When you purchase a used automobile, in general, you want to look under the hood, kick the tires, and give it a test drive. When it comes to building a portfolio, it turns out investors like to do the same thing. This has become particularly true in the world of active ETFs.


Despite the promises of shielding a portfolio manager’s special sauce, investors haven’t been drawn to so-called semi-transparent or non-transparent structures. They tend to pass them over for ETFs that disclose their holdings daily. And there are plenty of reasons why.


With a lack of assets and investors preferring the transparent structure, the days of semi-transparent ETFs could be waning.

Transparent, Semi-transparent, and Non-transparent?


Like an award-winning BBQ pitmaster, the secret to active management is in the recipe. Top actively managed funds thrive based on their managers’ skills and acumen in picking bonds, stocks, and other asset classes. That’s not a big deal when it comes to mutual funds. However, for ETFs it is a slight problem.

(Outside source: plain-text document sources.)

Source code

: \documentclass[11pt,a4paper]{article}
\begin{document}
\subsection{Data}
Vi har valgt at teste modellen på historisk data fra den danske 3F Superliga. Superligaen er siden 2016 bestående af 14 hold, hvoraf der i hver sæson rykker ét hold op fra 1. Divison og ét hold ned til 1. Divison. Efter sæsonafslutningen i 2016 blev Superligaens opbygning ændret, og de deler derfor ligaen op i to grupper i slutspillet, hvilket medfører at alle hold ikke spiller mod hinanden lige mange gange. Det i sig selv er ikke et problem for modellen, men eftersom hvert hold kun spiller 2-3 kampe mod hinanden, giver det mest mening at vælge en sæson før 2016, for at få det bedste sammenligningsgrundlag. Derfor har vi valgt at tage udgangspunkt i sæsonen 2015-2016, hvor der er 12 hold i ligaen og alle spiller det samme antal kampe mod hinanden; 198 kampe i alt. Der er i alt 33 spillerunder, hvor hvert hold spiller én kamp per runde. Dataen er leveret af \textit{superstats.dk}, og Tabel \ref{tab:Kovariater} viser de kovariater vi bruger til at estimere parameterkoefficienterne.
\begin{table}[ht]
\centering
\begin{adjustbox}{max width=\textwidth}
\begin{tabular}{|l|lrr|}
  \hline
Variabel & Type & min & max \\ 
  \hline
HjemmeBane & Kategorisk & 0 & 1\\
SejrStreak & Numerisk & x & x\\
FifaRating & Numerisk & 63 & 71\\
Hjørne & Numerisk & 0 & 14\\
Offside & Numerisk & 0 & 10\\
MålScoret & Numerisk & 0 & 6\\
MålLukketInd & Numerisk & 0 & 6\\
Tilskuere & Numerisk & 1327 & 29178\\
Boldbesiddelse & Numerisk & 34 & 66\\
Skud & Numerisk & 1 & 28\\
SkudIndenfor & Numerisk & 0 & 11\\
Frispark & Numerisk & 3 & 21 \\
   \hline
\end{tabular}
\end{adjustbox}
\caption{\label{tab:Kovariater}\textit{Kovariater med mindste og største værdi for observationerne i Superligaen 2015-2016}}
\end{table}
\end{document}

Because of their daily trading ability and market-maker requirements, ETFs were initially required to list their holdings daily. Authorized participants need to know what they are buying when they create/redeem shares. Market makers need to know what the fund holds to keep shares tied to holdings. For the first round of ETFs, this wasn’t a big deal. After all, if you’re tracking the S&P 500 Index, everyone knows you’re holding Microsoft stock.


But for those managers wanting to not track an index, this leaves their secret recipe out in the open for anyone to see. This creates potentially two issues. The first is so-called front-running. Anyone can see what a manager is buying and therefore can snag shares before a manager could potentially get a full position. This would reduce a manager’s ability to generate strong returns. Second, there would be no need to invest with the manager in the first place. You could just replicate the fund and buy all the holdings as you see fit.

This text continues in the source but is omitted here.